Activity: Your answer should consist only of the lines below from the one with "[0f56340187](https://linux-hardware.org/?probe=0f56340187) | Dec" through the one with "[fd12235221](https://linux-hardware.org/?probe=fd12235221) | Dec", copied exactly.

Supplied entries:
[Start of Attachment]

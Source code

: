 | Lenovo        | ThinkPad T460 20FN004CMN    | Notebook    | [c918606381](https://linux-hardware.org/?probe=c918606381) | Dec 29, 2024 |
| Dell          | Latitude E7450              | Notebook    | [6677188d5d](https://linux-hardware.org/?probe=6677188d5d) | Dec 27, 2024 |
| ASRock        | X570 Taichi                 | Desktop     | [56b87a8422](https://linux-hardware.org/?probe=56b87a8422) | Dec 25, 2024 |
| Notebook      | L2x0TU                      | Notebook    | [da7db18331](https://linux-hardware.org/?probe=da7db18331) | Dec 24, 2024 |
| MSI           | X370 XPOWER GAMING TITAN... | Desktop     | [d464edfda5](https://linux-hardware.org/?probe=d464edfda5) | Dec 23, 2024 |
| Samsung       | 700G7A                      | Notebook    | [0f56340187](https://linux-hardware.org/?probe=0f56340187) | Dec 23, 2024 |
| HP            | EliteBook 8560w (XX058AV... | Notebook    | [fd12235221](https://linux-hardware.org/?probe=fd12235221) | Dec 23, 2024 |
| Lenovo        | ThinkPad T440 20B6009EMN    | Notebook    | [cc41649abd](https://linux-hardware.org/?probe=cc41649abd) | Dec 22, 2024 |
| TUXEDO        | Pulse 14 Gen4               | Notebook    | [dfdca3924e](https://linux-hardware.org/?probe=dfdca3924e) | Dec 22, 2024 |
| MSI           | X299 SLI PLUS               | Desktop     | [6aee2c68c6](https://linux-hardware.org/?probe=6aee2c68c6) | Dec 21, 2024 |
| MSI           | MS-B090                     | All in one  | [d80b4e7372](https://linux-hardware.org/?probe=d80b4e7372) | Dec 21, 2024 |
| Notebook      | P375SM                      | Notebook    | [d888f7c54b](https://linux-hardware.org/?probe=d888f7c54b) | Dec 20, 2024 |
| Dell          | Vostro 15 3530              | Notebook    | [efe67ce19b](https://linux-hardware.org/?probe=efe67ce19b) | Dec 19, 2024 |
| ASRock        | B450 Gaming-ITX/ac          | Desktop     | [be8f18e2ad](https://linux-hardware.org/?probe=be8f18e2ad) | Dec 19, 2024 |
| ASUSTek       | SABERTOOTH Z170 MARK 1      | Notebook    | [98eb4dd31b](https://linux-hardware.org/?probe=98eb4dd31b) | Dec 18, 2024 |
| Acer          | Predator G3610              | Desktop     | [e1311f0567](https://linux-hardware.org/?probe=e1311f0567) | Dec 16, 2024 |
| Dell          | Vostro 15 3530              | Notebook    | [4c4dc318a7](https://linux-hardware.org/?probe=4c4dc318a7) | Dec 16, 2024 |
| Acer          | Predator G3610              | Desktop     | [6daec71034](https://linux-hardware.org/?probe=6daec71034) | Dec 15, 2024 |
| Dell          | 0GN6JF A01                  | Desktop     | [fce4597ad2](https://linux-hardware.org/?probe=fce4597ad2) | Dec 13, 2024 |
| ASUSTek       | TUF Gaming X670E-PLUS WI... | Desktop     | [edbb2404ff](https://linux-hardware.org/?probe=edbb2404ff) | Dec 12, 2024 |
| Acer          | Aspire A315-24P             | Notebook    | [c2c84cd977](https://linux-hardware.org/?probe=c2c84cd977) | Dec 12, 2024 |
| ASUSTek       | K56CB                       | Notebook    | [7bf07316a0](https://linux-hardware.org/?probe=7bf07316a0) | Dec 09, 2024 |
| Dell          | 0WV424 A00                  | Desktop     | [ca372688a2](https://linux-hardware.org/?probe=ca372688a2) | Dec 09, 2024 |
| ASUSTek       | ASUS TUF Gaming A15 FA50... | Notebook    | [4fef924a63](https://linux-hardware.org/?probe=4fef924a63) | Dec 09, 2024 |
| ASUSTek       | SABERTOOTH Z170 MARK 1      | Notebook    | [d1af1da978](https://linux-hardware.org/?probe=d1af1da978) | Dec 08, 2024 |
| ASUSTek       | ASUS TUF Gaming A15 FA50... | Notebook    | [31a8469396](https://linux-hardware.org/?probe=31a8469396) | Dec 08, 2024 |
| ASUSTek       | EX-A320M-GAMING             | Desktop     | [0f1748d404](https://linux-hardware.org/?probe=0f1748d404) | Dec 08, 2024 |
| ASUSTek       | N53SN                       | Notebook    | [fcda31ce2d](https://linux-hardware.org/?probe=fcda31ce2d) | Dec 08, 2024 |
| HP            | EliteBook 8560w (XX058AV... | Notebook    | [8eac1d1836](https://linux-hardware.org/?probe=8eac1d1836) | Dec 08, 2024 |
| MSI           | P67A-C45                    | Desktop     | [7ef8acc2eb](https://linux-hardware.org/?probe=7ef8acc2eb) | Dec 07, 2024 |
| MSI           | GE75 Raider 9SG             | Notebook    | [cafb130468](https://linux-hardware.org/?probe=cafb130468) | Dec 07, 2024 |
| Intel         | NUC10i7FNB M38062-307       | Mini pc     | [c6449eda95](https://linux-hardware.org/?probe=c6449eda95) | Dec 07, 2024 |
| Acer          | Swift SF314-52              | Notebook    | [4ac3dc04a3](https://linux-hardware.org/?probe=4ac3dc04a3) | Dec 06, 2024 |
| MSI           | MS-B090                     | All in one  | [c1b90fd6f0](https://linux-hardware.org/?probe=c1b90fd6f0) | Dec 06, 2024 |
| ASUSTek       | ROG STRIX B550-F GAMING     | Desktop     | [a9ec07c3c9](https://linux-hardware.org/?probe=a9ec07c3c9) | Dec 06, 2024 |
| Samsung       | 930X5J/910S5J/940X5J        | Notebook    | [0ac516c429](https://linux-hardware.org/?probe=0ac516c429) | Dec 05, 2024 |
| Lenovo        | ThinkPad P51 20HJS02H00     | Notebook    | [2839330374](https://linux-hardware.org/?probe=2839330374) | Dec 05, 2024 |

[End of Attachment]

Response to this task:
| Samsung       | 700G7A                      | Notebook    | [0f56340187](https://linux-hardware.org/?probe=0f56340187) | Dec 23, 2024 |
| HP            | EliteBook 8560w (XX058AV... | Notebook    | [fd12235221](https://linux-hardware.org/?probe=fd12235221) | Dec 23, 2024 |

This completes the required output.